[Excerpts from a dataset]
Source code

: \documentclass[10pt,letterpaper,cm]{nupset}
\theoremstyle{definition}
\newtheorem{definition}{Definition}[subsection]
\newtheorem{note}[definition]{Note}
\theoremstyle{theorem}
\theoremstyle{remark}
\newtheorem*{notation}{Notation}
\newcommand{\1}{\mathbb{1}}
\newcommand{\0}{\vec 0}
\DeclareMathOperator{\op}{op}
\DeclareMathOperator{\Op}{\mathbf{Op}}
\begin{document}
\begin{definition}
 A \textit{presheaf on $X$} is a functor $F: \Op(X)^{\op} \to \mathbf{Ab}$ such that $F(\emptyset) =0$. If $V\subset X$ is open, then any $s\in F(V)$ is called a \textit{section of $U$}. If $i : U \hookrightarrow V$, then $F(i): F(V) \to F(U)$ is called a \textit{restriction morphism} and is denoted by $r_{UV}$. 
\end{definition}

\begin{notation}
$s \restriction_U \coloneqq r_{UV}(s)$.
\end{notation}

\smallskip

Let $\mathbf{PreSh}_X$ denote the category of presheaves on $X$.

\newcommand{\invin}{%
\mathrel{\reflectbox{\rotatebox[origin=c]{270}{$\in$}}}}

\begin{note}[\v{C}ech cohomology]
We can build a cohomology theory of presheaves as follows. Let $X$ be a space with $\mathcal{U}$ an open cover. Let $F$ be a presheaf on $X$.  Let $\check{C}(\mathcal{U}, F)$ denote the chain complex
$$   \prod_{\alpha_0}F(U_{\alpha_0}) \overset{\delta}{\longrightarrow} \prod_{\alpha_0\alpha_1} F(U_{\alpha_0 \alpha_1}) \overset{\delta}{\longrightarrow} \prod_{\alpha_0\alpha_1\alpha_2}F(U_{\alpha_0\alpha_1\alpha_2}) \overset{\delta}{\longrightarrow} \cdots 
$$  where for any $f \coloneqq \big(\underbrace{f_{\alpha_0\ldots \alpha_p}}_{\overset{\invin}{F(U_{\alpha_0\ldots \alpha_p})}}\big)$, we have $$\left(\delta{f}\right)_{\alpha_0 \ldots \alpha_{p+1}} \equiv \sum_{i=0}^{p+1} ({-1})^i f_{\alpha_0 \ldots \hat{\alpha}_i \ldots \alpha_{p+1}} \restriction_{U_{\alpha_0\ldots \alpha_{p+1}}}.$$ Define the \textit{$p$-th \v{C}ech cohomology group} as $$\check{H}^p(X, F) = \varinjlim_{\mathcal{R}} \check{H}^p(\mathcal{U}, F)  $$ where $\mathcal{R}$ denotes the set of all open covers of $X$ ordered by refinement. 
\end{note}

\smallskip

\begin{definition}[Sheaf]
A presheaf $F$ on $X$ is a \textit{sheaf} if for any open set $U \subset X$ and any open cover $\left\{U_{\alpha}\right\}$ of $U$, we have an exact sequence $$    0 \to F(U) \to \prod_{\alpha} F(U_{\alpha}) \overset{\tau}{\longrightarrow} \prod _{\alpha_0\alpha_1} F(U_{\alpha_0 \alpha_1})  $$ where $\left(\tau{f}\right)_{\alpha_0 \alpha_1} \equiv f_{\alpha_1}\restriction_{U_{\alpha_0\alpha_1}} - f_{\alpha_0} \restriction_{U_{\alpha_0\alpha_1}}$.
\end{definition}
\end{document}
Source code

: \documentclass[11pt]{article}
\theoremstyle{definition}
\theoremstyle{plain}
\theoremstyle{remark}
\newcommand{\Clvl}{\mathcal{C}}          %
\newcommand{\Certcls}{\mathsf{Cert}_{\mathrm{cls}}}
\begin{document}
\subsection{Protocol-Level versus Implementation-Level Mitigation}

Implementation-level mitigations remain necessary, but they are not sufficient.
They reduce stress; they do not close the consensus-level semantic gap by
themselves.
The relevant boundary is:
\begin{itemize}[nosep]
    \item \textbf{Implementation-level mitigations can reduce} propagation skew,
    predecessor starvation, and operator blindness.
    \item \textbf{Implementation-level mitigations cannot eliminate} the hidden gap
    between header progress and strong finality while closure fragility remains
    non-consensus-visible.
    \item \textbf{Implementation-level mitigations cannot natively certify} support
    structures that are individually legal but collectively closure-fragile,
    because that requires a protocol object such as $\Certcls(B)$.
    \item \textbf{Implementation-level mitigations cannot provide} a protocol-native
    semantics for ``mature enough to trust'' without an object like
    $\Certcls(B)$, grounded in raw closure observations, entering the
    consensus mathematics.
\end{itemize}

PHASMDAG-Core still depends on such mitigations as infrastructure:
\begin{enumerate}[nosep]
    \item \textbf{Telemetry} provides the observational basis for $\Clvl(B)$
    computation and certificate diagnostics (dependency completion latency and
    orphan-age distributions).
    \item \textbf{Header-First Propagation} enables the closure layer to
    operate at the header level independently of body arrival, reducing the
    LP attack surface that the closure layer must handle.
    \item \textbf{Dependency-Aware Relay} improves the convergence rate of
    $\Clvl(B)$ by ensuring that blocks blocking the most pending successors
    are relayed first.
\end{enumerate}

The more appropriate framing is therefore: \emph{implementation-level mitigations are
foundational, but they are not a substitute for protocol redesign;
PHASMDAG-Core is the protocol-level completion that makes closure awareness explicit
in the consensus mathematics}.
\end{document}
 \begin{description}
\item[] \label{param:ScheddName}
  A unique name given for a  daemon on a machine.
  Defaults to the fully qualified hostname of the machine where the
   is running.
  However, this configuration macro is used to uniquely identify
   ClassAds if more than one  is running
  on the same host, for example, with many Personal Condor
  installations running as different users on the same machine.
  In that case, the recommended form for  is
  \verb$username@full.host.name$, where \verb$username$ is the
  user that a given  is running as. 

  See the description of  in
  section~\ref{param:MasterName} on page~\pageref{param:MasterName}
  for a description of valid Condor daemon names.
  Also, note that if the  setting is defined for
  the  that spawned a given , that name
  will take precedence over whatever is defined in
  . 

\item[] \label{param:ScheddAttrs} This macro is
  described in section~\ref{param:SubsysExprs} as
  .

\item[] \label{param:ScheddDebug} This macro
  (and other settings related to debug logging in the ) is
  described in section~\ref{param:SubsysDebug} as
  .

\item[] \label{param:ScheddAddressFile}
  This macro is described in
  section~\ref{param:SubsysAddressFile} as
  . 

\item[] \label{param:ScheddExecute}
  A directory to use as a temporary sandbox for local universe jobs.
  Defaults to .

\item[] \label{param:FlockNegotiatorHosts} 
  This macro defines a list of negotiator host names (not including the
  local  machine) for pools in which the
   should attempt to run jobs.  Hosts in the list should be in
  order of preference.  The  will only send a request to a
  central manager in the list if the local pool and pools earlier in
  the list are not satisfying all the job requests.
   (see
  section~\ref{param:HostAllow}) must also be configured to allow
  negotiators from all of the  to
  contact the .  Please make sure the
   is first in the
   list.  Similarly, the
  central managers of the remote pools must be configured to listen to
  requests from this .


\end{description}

:: Exercise ::
Show all lines from the data above in which the word "local" appears.

:: Answer box ::
  A directory to use as a temporary sandbox for local universe jobs.
  local  machine) for pools in which the
  central manager in the list if the local pool and pools earlier in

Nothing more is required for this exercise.